On 10/24/2014 04:47 AM, Peter Zijlstra wrote:
On Thu, Oct 16, 2014 at 02:10:38PM -0400, Waiman Long wrote:
+static inline void pv_init_node(struct mcs_spinlock *node)
+       struct pv_qnode *pn = (struct pv_qnode *)node;
+       BUILD_BUG_ON(sizeof(struct pv_qnode)>  5*sizeof(struct mcs_spinlock));
+       if (!pv_enabled())
+               return;
+       pn->cpustate = PV_CPU_ACTIVE;
+       pn->mayhalt  = false;
+       pn->mycpu    = smp_processor_id();
+       pn->head     = PV_INVALID_HEAD;

@@ -333,6 +393,7 @@ queue:
        node += idx;
        node->locked = 0;
        node->next = NULL;
+       pv_init_node(node);

         * We touched a (possibly) cold cacheline in the per-cpu queue node;

So even if !pv_enabled() the compiler will still have to emit the code
for that inline, which will generate additional register pressure,
icache pressure and lovely stuff like that.

The patch I had used pv-ops for these things that would turn into NOPs
in the regular case and callee-saved function calls for the PV case.

That still does not entirely eliminate cost, but does reduce it
significant. Please consider using that.

The additional register pressure may just cause a few more register moves which should be negligible in the overall performance . The additional icache pressure, however, may have some impact on performance. I was trying to balance the performance of the pv and non-pv versions so that we won't penalize the pv code too much for a bit more performance in the non-pv code. Doing it your way will add a lot of function call and register saving/restoring to the pv code.

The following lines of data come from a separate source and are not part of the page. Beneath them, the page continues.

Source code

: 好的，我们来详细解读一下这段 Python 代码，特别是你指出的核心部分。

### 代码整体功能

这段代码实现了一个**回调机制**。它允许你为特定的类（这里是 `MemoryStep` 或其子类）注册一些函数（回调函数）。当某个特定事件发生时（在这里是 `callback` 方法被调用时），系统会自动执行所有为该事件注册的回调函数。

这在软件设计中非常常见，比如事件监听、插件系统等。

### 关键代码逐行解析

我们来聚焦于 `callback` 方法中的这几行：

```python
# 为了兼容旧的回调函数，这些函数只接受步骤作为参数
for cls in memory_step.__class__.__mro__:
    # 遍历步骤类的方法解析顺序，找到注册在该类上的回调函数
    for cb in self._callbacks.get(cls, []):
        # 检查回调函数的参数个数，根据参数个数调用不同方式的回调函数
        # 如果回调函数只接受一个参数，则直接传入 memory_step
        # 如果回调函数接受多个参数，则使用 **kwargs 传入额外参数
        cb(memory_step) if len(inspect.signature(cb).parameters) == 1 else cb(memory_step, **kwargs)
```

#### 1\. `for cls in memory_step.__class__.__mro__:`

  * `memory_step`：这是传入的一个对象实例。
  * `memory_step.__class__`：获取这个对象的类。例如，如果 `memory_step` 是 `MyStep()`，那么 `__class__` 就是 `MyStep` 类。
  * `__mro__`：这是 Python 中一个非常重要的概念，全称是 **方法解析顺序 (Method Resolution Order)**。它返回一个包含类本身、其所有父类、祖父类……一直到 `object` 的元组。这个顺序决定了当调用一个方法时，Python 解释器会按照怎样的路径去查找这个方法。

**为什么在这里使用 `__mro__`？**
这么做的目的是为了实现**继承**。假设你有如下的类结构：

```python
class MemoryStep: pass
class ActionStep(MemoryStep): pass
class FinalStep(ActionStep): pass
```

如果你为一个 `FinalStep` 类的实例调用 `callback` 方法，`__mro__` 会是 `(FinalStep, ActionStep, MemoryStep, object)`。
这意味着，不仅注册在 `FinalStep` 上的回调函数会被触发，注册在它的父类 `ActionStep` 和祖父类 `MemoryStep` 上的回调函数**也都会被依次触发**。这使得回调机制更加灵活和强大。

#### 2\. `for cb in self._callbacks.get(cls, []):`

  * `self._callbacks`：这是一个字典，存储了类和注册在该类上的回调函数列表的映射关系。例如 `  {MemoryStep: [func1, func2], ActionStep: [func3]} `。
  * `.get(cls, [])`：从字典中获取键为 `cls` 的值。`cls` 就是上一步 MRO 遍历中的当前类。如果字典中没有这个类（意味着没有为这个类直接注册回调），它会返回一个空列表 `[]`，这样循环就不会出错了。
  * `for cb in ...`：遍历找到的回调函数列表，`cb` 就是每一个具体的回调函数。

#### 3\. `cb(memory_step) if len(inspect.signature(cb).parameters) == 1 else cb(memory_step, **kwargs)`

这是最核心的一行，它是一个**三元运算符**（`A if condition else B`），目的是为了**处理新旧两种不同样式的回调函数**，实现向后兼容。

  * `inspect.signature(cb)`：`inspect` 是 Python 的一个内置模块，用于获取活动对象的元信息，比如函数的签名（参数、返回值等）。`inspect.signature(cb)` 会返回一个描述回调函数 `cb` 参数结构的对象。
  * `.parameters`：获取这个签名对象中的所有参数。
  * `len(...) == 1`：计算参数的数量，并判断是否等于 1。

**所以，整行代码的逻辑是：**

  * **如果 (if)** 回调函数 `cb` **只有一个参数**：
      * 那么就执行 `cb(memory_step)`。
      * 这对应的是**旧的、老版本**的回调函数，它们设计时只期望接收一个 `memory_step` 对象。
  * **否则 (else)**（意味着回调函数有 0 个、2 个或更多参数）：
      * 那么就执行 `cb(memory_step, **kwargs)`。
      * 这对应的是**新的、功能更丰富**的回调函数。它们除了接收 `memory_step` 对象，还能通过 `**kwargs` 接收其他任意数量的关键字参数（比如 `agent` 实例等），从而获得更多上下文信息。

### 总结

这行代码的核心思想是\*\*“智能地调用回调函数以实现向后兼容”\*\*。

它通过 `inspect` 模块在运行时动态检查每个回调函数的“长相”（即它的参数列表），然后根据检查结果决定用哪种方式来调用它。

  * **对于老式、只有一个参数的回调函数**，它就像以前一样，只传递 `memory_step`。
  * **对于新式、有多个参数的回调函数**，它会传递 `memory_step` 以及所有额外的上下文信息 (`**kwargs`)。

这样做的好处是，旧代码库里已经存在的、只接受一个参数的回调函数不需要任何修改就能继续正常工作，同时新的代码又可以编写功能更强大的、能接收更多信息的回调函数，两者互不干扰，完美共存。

Another alternative that I can think of is to generate 2 versions of the slowpath code - one pv and one non-pv out of the same source code. The non-pv code will call into the pv code once if pv is enabled. In this way, it won't increase the icache and register pressure of the non-pv code. However, this may make the source code a bit harder to read.

Please let me know your thought on this alternate approach.